─── MATERIAL FOR THIS EXERCISE ───

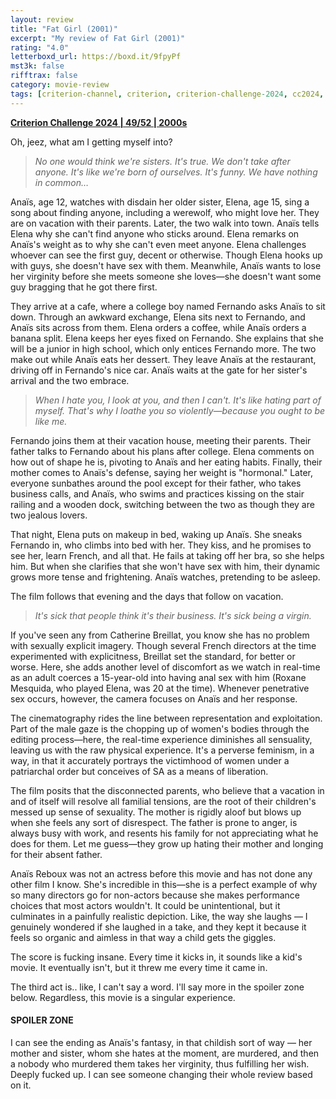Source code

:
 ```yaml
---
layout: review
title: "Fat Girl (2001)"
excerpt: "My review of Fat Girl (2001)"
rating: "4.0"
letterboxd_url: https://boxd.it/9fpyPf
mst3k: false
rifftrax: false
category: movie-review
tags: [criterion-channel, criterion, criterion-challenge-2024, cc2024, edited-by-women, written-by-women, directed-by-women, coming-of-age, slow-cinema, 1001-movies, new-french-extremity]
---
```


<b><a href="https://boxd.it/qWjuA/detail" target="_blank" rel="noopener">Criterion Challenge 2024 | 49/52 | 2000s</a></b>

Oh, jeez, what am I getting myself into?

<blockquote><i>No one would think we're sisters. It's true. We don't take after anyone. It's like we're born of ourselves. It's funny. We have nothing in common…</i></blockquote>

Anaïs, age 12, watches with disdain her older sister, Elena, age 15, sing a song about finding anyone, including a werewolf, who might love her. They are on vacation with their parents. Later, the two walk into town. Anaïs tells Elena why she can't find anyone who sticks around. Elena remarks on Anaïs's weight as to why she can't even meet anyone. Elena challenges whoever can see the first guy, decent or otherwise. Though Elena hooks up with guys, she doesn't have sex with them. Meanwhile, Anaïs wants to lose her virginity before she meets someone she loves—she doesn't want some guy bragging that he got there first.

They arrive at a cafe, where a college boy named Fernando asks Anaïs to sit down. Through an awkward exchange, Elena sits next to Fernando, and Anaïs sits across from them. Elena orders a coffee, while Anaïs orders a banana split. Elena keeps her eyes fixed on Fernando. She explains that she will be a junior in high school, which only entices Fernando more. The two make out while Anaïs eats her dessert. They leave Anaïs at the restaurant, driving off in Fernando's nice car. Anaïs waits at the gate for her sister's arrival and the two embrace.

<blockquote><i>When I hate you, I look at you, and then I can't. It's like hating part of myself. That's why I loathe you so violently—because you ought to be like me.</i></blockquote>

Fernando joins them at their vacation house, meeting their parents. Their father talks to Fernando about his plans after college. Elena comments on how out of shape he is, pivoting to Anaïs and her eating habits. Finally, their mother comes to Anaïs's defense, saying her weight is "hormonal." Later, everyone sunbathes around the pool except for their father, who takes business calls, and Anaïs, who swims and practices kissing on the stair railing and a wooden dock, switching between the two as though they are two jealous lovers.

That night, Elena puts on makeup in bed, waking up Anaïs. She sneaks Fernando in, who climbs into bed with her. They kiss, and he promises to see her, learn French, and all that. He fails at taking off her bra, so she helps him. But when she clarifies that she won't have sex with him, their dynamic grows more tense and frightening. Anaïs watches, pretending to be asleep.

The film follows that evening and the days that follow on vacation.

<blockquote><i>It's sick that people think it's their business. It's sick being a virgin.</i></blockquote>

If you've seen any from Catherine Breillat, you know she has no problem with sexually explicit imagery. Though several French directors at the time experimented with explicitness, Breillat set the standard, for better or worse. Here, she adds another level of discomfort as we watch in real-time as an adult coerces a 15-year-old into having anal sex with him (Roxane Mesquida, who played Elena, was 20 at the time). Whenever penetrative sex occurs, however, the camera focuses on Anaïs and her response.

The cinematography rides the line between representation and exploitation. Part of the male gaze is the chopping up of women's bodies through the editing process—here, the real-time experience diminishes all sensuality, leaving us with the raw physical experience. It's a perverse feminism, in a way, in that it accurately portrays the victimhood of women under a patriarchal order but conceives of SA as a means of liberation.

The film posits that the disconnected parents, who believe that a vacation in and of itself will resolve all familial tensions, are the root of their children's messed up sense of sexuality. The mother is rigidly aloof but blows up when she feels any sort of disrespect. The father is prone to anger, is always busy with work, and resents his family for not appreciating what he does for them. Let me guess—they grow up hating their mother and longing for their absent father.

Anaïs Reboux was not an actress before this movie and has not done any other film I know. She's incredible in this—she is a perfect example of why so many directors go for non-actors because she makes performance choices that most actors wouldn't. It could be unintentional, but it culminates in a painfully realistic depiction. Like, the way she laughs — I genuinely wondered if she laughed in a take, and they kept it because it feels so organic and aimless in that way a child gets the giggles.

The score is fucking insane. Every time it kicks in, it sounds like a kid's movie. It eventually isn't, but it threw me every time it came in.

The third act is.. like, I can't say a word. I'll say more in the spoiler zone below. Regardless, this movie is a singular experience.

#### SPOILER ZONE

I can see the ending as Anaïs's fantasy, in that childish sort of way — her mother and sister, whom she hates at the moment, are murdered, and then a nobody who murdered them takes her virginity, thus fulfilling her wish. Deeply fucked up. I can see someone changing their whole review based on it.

───
─── MATERIAL FOR THIS EXERCISE ───

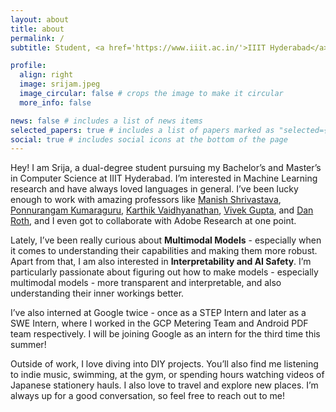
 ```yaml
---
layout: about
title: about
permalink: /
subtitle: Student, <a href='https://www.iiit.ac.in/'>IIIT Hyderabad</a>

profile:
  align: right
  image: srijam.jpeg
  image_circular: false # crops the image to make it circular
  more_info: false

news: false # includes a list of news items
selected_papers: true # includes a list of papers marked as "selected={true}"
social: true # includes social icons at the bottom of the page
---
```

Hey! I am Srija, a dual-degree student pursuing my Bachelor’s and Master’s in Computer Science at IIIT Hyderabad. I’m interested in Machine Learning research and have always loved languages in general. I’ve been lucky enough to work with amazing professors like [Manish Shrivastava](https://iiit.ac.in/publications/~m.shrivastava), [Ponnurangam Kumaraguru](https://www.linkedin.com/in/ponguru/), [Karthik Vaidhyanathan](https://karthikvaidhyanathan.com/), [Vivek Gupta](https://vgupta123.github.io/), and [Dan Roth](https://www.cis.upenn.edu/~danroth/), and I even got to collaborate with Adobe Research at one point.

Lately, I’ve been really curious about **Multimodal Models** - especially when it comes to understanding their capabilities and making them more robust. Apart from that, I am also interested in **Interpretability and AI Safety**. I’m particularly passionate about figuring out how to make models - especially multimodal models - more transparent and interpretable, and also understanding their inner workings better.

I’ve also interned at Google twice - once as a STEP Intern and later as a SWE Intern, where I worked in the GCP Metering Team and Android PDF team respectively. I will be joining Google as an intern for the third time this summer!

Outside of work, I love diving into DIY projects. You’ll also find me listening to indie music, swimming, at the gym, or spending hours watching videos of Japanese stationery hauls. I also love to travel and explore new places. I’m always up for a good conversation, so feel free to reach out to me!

───

In the entries above, the lines between the one holding "The third act" and the one holding "#### SPOILER ZONE", inclusive, are to be printed exactly as written, and those alone.

The third act is.. like, I can't say a word. I'll say more in the spoiler zone below. Regardless, this movie is a singular experience.

#### SPOILER ZONE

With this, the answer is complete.